Die Antragstellerin hat die Kosten ihrer Revisionsrekursbeantwortung selbst zu tragen.

Begründung

Rechtliche Beurteilung

Der Revisionsrekurs ist entgegen dem den Obersten Gerichtshof nicht bindenden Ausspruch des Rekursgerichts (§ 22 Abs 4 WGG iVm § 71 Abs 1 AußStrG) nicht zulässig. Die Ausführungen dieses Beschlusses können daher auf die Zurückweisungsgründe beschränkt werden (§ 22 Abs 4 WGG iVm § 71 Abs 3 AußStrG).

1. Nach § 8 Abs 3 MRG sind alle Erhaltungs-, Verbesserungs-, Änderungs- und Errichtungsarbeiten, die ein Mieter zuzulassen hat, so durchzuführen, dass eine möglichste Schonung des Mietrechts gewährleistet ist; für wesentliche Beeinträchtigungen hat der Vermieter, den Mieter, der hierdurch in seinen Rechten beeinträchtigt wird, angemessen zu entschädigen.
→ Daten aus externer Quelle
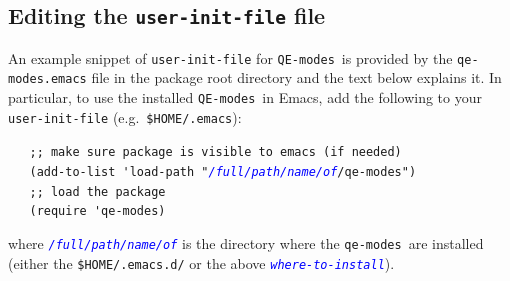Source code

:\documentclass[12pt,a4paper]{article}
\def\QEmodes{\texttt{QE-modes}}
\def\qemodes{\texttt{qe-modes}}
\def\var#1{\textcolor{Blue}{\texttt{\textit{#1}}}}
\begin{document}

\subsection{Editing the \texttt{user-init-file} file}

An example snippet of \texttt{user-init-file} for \QEmodes\ is
provided by the \texttt{qe-modes.emacs} file in the package root
directory and the text below explains it. In particular, to use the
installed \QEmodes\ in Emacs, add the following to your
\verb+user-init-file+ (e.g.\ \verb+$HOME/.emacs+):
\begin{flushleft}
{\color{red}
\verb+   ;; make sure package is visible to emacs (if needed)+}\\
\verb+   (add-to-list 'load-path "+\var{/full/path/name/of}\verb+/qe-modes")+\\[1em]
{\color{red}
\verb+   ;; load the package+}\\
\verb+   (require 'qe-modes)+
\end{flushleft}
where \var{/full/path/name/of} is the directory where the \qemodes\
are installed (either the \texttt{\$HOME/.emacs.d/} or the above
\var{where-to-install}).
\end{document}
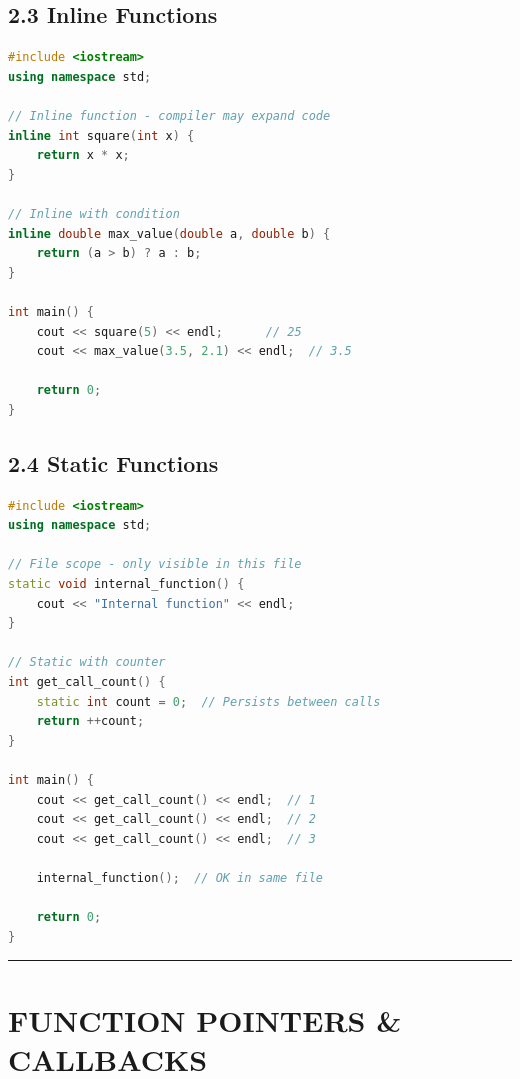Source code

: \hypertarget{inline-functions}{%
\section{2.3 Inline Functions}\label{inline-functions}}

\begin{lstlisting}[language={C++}]
#include <iostream>
using namespace std;

// Inline function - compiler may expand code
inline int square(int x) {
    return x * x;
}

// Inline with condition
inline double max_value(double a, double b) {
    return (a > b) ? a : b;
}

int main() {
    cout << square(5) << endl;      // 25
    cout << max_value(3.5, 2.1) << endl;  // 3.5
    
    return 0;
}
\end{lstlisting}

\hypertarget{static-functions}{%
\section{2.4 Static Functions}\label{static-functions}}

\begin{lstlisting}[language={C++}]
#include <iostream>
using namespace std;

// File scope - only visible in this file
static void internal_function() {
    cout << "Internal function" << endl;
}

// Static with counter
int get_call_count() {
    static int count = 0;  // Persists between calls
    return ++count;
}

int main() {
    cout << get_call_count() << endl;  // 1
    cout << get_call_count() << endl;  // 2
    cout << get_call_count() << endl;  // 3
    
    internal_function();  // OK in same file
    
    return 0;
}
\end{lstlisting}

\begin{center}\rule{0.5\linewidth}{0.5pt}\end{center}

\hypertarget{function-pointers-callbacks}{%
\chapter{FUNCTION POINTERS \&
CALLBACKS}\label{function-pointers-callbacks}}

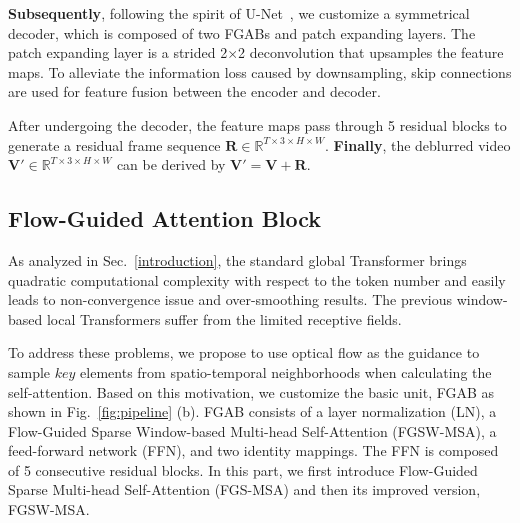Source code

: \documentclass{article}
\begin{document}
	\textbf{Subsequently}, following the spirit of U-Net~\cite{unet}, we customize a symmetrical decoder, which is composed of two FGABs and patch expanding layers. The patch expanding layer is a strided 2$\times$2 deconvolution that upsamples the feature maps. To alleviate the information loss caused by downsampling, skip connections are used for feature fusion between the encoder and decoder.
	
	After undergoing the decoder, the feature maps pass through 5 residual blocks to generate a residual frame sequence $\mathbf{R}\in \mathbb{R}^{T\times 3\times H \times W}$. \textbf{Finally}, the deblurred video $\mathbf{V'}\in \mathbb{R}^{T\times 3\times H \times W}$ can be derived by $\mathbf{V'} = \mathbf{V} + \mathbf{R}$.
	
	\vspace{-1.5mm}
	\subsection{Flow-Guided Attention Block}
	\vspace{-1mm}
As analyzed in Sec.~\ref{introduction}, the standard global Transformer brings quadratic computational complexity with respect to the token number and easily leads to non-convergence issue and over-smoothing results. The previous window-based local Transformers suffer from the limited receptive fields. 
	
	To address these problems, we propose to use optical flow as the guidance to sample $key$ elements from spatio-temporal neighborhoods when calculating the self-attention. Based on this motivation, we customize the basic unit, FGAB as shown in Fig.~\ref{fig:pipeline} (b). FGAB consists of a layer normalization (LN), a Flow-Guided Sparse Window-based Multi-head Self-Attention (FGSW-MSA), a feed-forward network (FFN), and two identity mappings. The FFN is composed of 5 consecutive residual blocks. In this part, we first introduce Flow-Guided Sparse Multi-head Self-Attention (FGS-MSA) and then its improved version, FGSW-MSA.
	
\end{document}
Diese Bestimmung ist gemäß § 20 Abs 1 lit b WGG auch auf das Nutzungsverhältnis zu Genossenschaftswohnungen anzuwenden.

2. Die Außenfassade - und daher auch die in ihrem Zuge befindlichen Außenfenster und die davor angebrachten Außenjalousien - gehören zu den allgemeinen Teilen des Hauses; allerdings sind die Fenster und die mit Zustimmung des Vermieters davor angebrachten Außenjalousien auch wesentliche Bestandteile des Mietgegenstands selbst (5 Ob 22, 23/91 = MietSlg 42.201; RIS-Justiz RS0069457; RS0069976). Der Oberste Gerichtshof hat daher bereits in der von beiden Instanzen zitierten, jedoch mit unterschiedlicher Schlussfolgerung auf den vorliegenden Fall angewandten Entscheidung 5 Ob 152/92 = Wobl 1993/112 ausgesprochen, dass die Entfernung von Außenjalousien im Zuge von Umbauarbeiten, die vom Mieter mit Zustimmung des Vermieters angebracht wurden, eine wesentliche Beeinträchtigung der Rechte des Mieters durch Erhaltungsarbeiten oder Verbesserungsarbeiten iSd § 8 Abs 3 MRG darstellt. Erfolgt deren Wiederanbringung nicht durch den Vermieter, so hat der Mieter Anspruch auf Entschädigung in der Höhe der erforderlichen Montagekosten. Sind die demontierten Jalousien nicht mehr in gebrauchsfähigem und zur Wiederanbringung geeignetem Zustand, so besteht die angemessene Entschädigung in jenem Betrag, der den Anschaffungs- und Montagekosten neuer Jalousien entspricht, reduziert in jenem Ausmaß, das sich aus einer wesentlich verlängerten Lebensdauer ergibt (RIS-Justiz RS0069520; 5 Ob 152/92).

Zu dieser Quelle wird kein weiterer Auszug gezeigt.